Yes, I use the small pink one for Chloe for her peanut butter, she
loves it!


----------



## ZoeGirl's Mommy (Feb 8, 2006)

> Yes, I use the small pink one for Chloe for her peanut butter, she
> loves it![/B]


Do you just rub the peanut butter on the inside rim or actually poke some down in there? Does she chew the toy itself? Zoe is chewing the end of her kong off and I am worried her swallowing tiny bits of it?


----------



## thinkpink (Sep 25, 2004)

The kong didn't work for us because I truly have a spoiled little girl. She just looked at me like you put it in there now get it out and then walked away.


----------



## Lennabella (Mar 29, 2007)

Max did the same - he looked at it, and then looked at me for assistance and then walked away.


----------



## belibaby14 (Mar 21, 2007)

Belinha has a kong, but she never plays with it.


----------



## Ladysmom (Oct 19, 2004)

The Kong didn't work for us either. I really like the Busy Buddy Twist and Treat much better.


----------



## Scoobydoo (May 26, 2005)

We bought the Busy Buddy for Koko and he liked it for a while but eventually he just pushed that aside and lost interest, I think mainly because I can't use anything other than his regular kibble due to his sensitive tummy. He would push it around and scatter the kibble all over the place and just leave it, yet if his kibble is in his dish he will go to it and eat when he feels like a snack  
Scooby has never shown any interest in either Kong or the Busy Buddy, I think he just dislikes the rubber taste and smell they have :huh:


----------



## ittyboo (May 15, 2007)

> > index.php?act=findpost&pid=426199
> 
> 
> 
> ...


I just rub some small globs inside the rim. She has never chewed on it. When it's empty she likes to
pick it up and drop it, because of it's shape it bounches in different directions she thinks
that's fun  I have lots of chewies for her so maybe it's not a favorite for her to chew on.

Chloe & Debra


----------



## Harley & Dakotas Mum (Jun 11, 2005)

Both mine have one & they love them - I use PB in them, and I also get the Kong stuff in a can that you squirt into them, and I just discovered the little Kong biscuits, so I put them in them too!

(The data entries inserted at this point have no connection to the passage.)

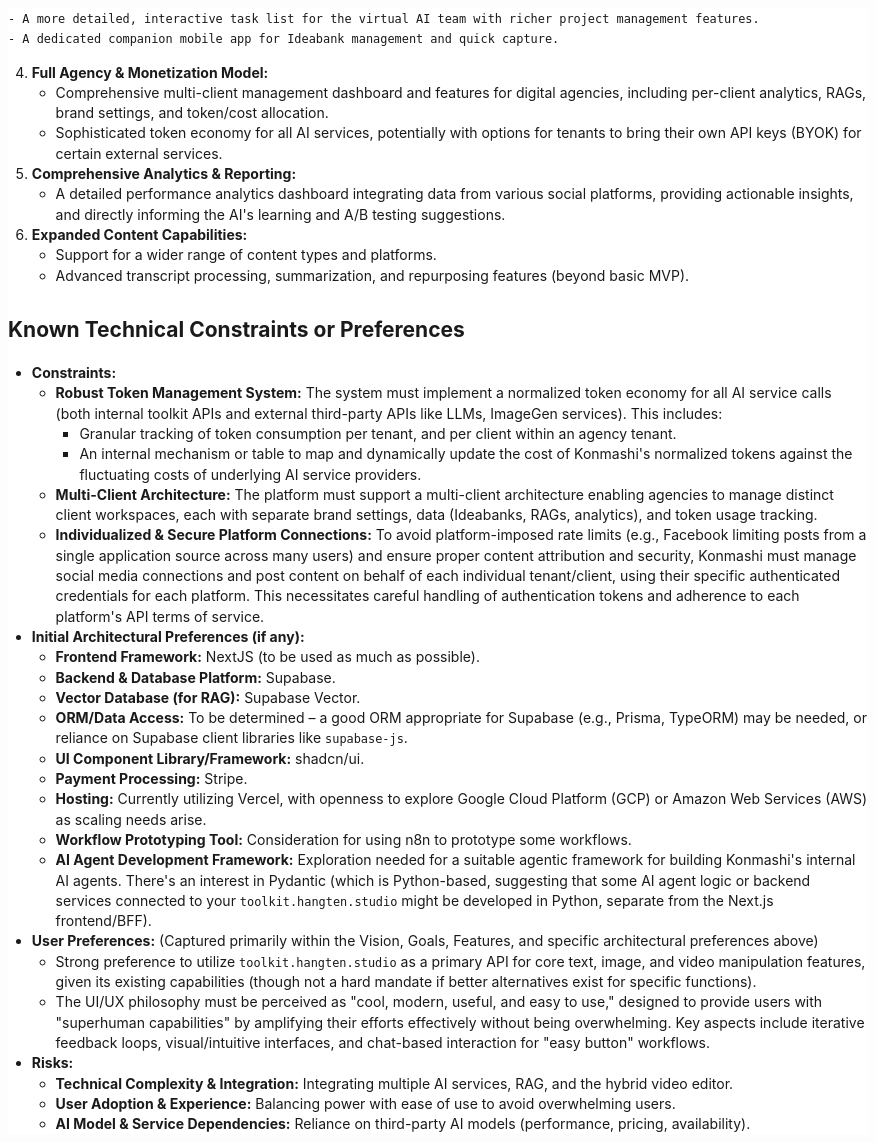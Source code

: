     - A more detailed, interactive task list for the virtual AI team with richer project management features.
    - A dedicated companion mobile app for Ideabank management and quick capture.
4. **Full Agency & Monetization Model:**
    - Comprehensive multi-client management dashboard and features for digital agencies, including per-client analytics, RAGs, brand settings, and token/cost allocation.
    - Sophisticated token economy for all AI services, potentially with options for tenants to bring their own API keys (BYOK) for certain external services.
5. **Comprehensive Analytics & Reporting:**
    - A detailed performance analytics dashboard integrating data from various social platforms, providing actionable insights, and directly informing the AI's learning and A/B testing suggestions.
6. **Expanded Content Capabilities:**
    - Support for a wider range of content types and platforms.
    - Advanced transcript processing, summarization, and repurposing features (beyond basic MVP).

## Known Technical Constraints or Preferences

- **Constraints:**
    - **Robust Token Management System:** The system must implement a normalized token economy for all AI service calls (both internal toolkit APIs and external third-party APIs like LLMs, ImageGen services). This includes:
        - Granular tracking of token consumption per tenant, and per client within an agency tenant.
        - An internal mechanism or table to map and dynamically update the cost of Konmashi's normalized tokens against the fluctuating costs of underlying AI service providers.
    - **Multi-Client Architecture:** The platform must support a multi-client architecture enabling agencies to manage distinct client workspaces, each with separate brand settings, data (Ideabanks, RAGs, analytics), and token usage tracking.
    - **Individualized & Secure Platform Connections:** To avoid platform-imposed rate limits (e.g., Facebook limiting posts from a single application source across many users) and ensure proper content attribution and security, Konmashi must manage social media connections and post content on behalf of each individual tenant/client, using their specific authenticated credentials for each platform. This necessitates careful handling of authentication tokens and adherence to each platform's API terms of service.
- **Initial Architectural Preferences (if any):**
    - **Frontend Framework:** NextJS (to be used as much as possible).
    - **Backend & Database Platform:** Supabase.
    - **Vector Database (for RAG):** Supabase Vector.
    - **ORM/Data Access:** To be determined – a good ORM appropriate for Supabase (e.g., Prisma, TypeORM) may be needed, or reliance on Supabase client libraries like `supabase-js`.
    - **UI Component Library/Framework:** shadcn/ui.
    - **Payment Processing:** Stripe.
    - **Hosting:** Currently utilizing Vercel, with openness to explore Google Cloud Platform (GCP) or Amazon Web Services (AWS) as scaling needs arise.
    - **Workflow Prototyping Tool:** Consideration for using n8n to prototype some workflows.
    - **AI Agent Development Framework:** Exploration needed for a suitable agentic framework for building Konmashi's internal AI agents. There's an interest in Pydantic (which is Python-based, suggesting that some AI agent logic or backend services connected to your `toolkit.hangten.studio` might be developed in Python, separate from the Next.js frontend/BFF).
- **User Preferences:** (Captured primarily within the Vision, Goals, Features, and specific architectural preferences above)
    - Strong preference to utilize `toolkit.hangten.studio` as a primary API for core text, image, and video manipulation features, given its existing capabilities (though not a hard mandate if better alternatives exist for specific functions).
    - The UI/UX philosophy must be perceived as "cool, modern, useful, and easy to use," designed to provide users with "superhuman capabilities" by amplifying their efforts effectively without being overwhelming. Key aspects include iterative feedback loops, visual/intuitive interfaces, and chat-based interaction for "easy button" workflows.
- **Risks:**
    - **Technical Complexity & Integration:** Integrating multiple AI services, RAG, and the hybrid video editor.
    - **User Adoption & Experience:** Balancing power with ease of use to avoid overwhelming users.
    - **AI Model & Service Dependencies:** Reliance on third-party AI models (performance, pricing, availability).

Mine dont get them all the time, so I think that helps to keep their interest. When they do get them, they sit for ages with them, and don't normally walk away from them until they are totally empty.


----------



## Julie718 (Feb 17, 2006)

I have kongs for Tango and Tillie. I put treats in them before I go to work in the morning. They don't even care that I'm leaving them...they are ready for their kongs with the treats!!


----------



## phesty (May 30, 2006)

Josie still loves hers. I haven't given it to her in forever but I really should. 

If Zoe is chewing off pieces, I'd take it away. They make black rubber ones that are for more powerful chewers. That might work better for Zoe. I also bought Josie a bigger red one because she was getting too good at smashing the biscuits with the smaller one to get them out faster.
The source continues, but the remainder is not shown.